Hello, my name is Mel Bedi,
and today I'll be speaking to you on the subject of the creation of
tools for the investigation of oxidative damage to nucleic acids.
We'll begin this talk by providing
a brief introductory background on oxidative stress, and its implications.
We will then take a look at the approach that the Bryant-Friedrich group takes
in the creation of tools to study oxidative damage involving nucleic acids.
Finally, we'll discuss a novel method for reverse
automated RNA synthesis, employing H-phosphonate chemistry.
Let's begin with our introduction on oxidative stress.

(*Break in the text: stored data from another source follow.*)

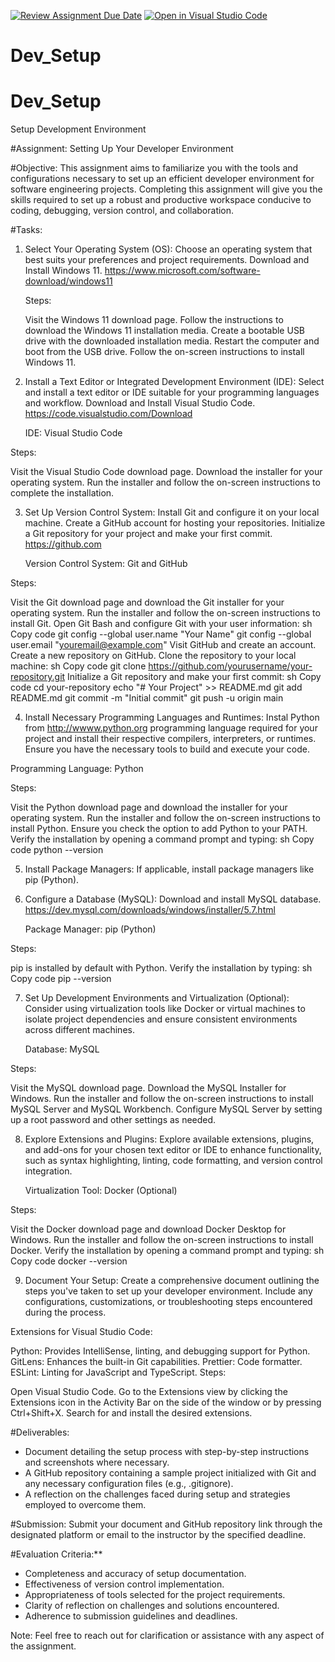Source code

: [![Review Assignment Due Date](https://classroom.github.com/assets/deadline-readme-button-22041afd0340ce965d47ae6ef1cefeee28c7c493a6346c4f15d667ab976d596c.svg)](https://classroom.github.com/a/vbnbTt5m)
[![Open in Visual Studio Code](https://classroom.github.com/assets/open-in-vscode-2e0aaae1b6195c2367325f4f02e2d04e9abb55f0b24a779b69b11b9e10269abc.svg)](https://classroom.github.com/online_ide?assignment_repo_id=15292041&assignment_repo_type=AssignmentRepo)
# Dev_Setup
# Dev_Setup
Setup Development Environment

#Assignment: Setting Up Your Developer Environment

#Objective:
This assignment aims to familiarize you with the tools and configurations necessary to set up an efficient developer environment for software engineering projects. Completing this assignment will give you the skills required to set up a robust and productive workspace conducive to coding, debugging, version control, and collaboration.

#Tasks:

1. Select Your Operating System (OS):
   Choose an operating system that best suits your preferences and project requirements. Download and Install Windows 11. https://www.microsoft.com/software-download/windows11

   Steps:

   Visit the Windows 11 download page.
   Follow the instructions to download the Windows 11 installation media.
   Create a bootable USB drive with the downloaded installation media.
   Restart the computer and boot from the USB drive.
   Follow the on-screen instructions to install Windows 11.

   

2. Install a Text Editor or Integrated Development Environment (IDE):
   Select and install a text editor or IDE suitable for your programming languages and workflow. Download and Install Visual Studio Code. https://code.visualstudio.com/Download

   IDE: Visual Studio Code

Steps:

Visit the Visual Studio Code download page.
Download the installer for your operating system.
Run the installer and follow the on-screen instructions to complete the installation.


3. Set Up Version Control System:
   Install Git and configure it on your local machine. Create a GitHub account for hosting your repositories. Initialize a Git repository for your project and make your first commit. https://github.com

   Version Control System: Git and GitHub

Steps:

Visit the Git download page and download the Git installer for your operating system.
Run the installer and follow the on-screen instructions to install Git.
Open Git Bash and configure Git with your user information:
sh
Copy code
git config --global user.name "Your Name"
git config --global user.email "youremail@example.com"
Visit GitHub and create an account.
Create a new repository on GitHub.
Clone the repository to your local machine:
sh
Copy code
git clone https://github.com/yourusername/your-repository.git
Initialize a Git repository and make your first commit:
sh
Copy code
cd your-repository
echo "# Your Project" >> README.md
git add README.md
git commit -m "Initial commit"
git push -u origin main


4. Install Necessary Programming Languages and Runtimes:
  Instal Python from http://wwww.python.org programming language required for your project and install their respective compilers, interpreters, or runtimes. Ensure you have the necessary tools to build and execute your code.

Programming Language: Python

Steps:

Visit the Python download page and download the installer for your operating system.
Run the installer and follow the on-screen instructions to install Python. Ensure you check the option to add Python to your PATH.
Verify the installation by opening a command prompt and typing:
sh
Copy code
python --version


5. Install Package Managers:
   If applicable, install package managers like pip (Python).



6. Configure a Database (MySQL):
   Download and install MySQL database. https://dev.mysql.com/downloads/windows/installer/5.7.html

   Package Manager: pip (Python)

Steps:

pip is installed by default with Python. Verify the installation by typing:
sh
Copy code
pip --version


7. Set Up Development Environments and Virtualization (Optional):
   Consider using virtualization tools like Docker or virtual machines to isolate project dependencies and ensure consistent environments across different machines.

   Database: MySQL

Steps:

Visit the MySQL download page.
Download the MySQL Installer for Windows.
Run the installer and follow the on-screen instructions to install MySQL Server and MySQL Workbench.
Configure MySQL Server by setting up a root password and other settings as needed.

8. Explore Extensions and Plugins:
   Explore available extensions, plugins, and add-ons for your chosen text editor or IDE to enhance functionality, such as syntax highlighting, linting, code formatting, and version control integration.

   Virtualization Tool: Docker (Optional)

Steps:

Visit the Docker download page and download Docker Desktop for Windows.
Run the installer and follow the on-screen instructions to install Docker.
Verify the installation by opening a command prompt and typing:
sh
Copy code
docker --version

9. Document Your Setup:
    Create a comprehensive document outlining the steps you've taken to set up your developer environment. Include any configurations, customizations, or troubleshooting steps encountered during the process. 

Extensions for Visual Studio Code:

Python: Provides IntelliSense, linting, and debugging support for Python.
GitLens: Enhances the built-in Git capabilities.
Prettier: Code formatter.
ESLint: Linting for JavaScript and TypeScript.
Steps:

Open Visual Studio Code.
Go to the Extensions view by clicking the Extensions icon in the Activity Bar on the side of the window or by pressing Ctrl+Shift+X.
Search for and install the desired extensions.

#Deliverables:
- Document detailing the setup process with step-by-step instructions and screenshots where necessary.
- A GitHub repository containing a sample project initialized with Git and any necessary configuration files (e.g., .gitignore).
- A reflection on the challenges faced during setup and strategies employed to overcome them.

#Submission:
Submit your document and GitHub repository link through the designated platform or email to the instructor by the specified deadline.

#Evaluation Criteria:**
- Completeness and accuracy of setup documentation.
- Effectiveness of version control implementation.
- Appropriateness of tools selected for the project requirements.
- Clarity of reflection on challenges and solutions encountered.
- Adherence to submission guidelines and deadlines.

Note: Feel free to reach out for clarification or assistance with any aspect of the assignment.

Oxidative stress is one of the major contributors to the endogenous exposome.
It is a condition that arises when the proliferation of
reactive oxygen species (ROS) overwhelms the cell's ability to detoxify them.
This leads to damage to cellular components.
Sources of reactive oxygen species are both endogenous and exogenous.
Endogenously, reactive oxygen species can be
produced and released by the endoplasmic reticulum,
the mitochondria, the peroxisome, and the macrophages.
Some of the exogenous sources of reactive oxygen species include UV light from the sun,
ionizing radiation, and environmental pollutants.
At the cellular level, the proliferation of reactive oxygen species during
oxidative stress can cause damage to all the macromolecules,
including lipids, proteins, DNA, and RNA.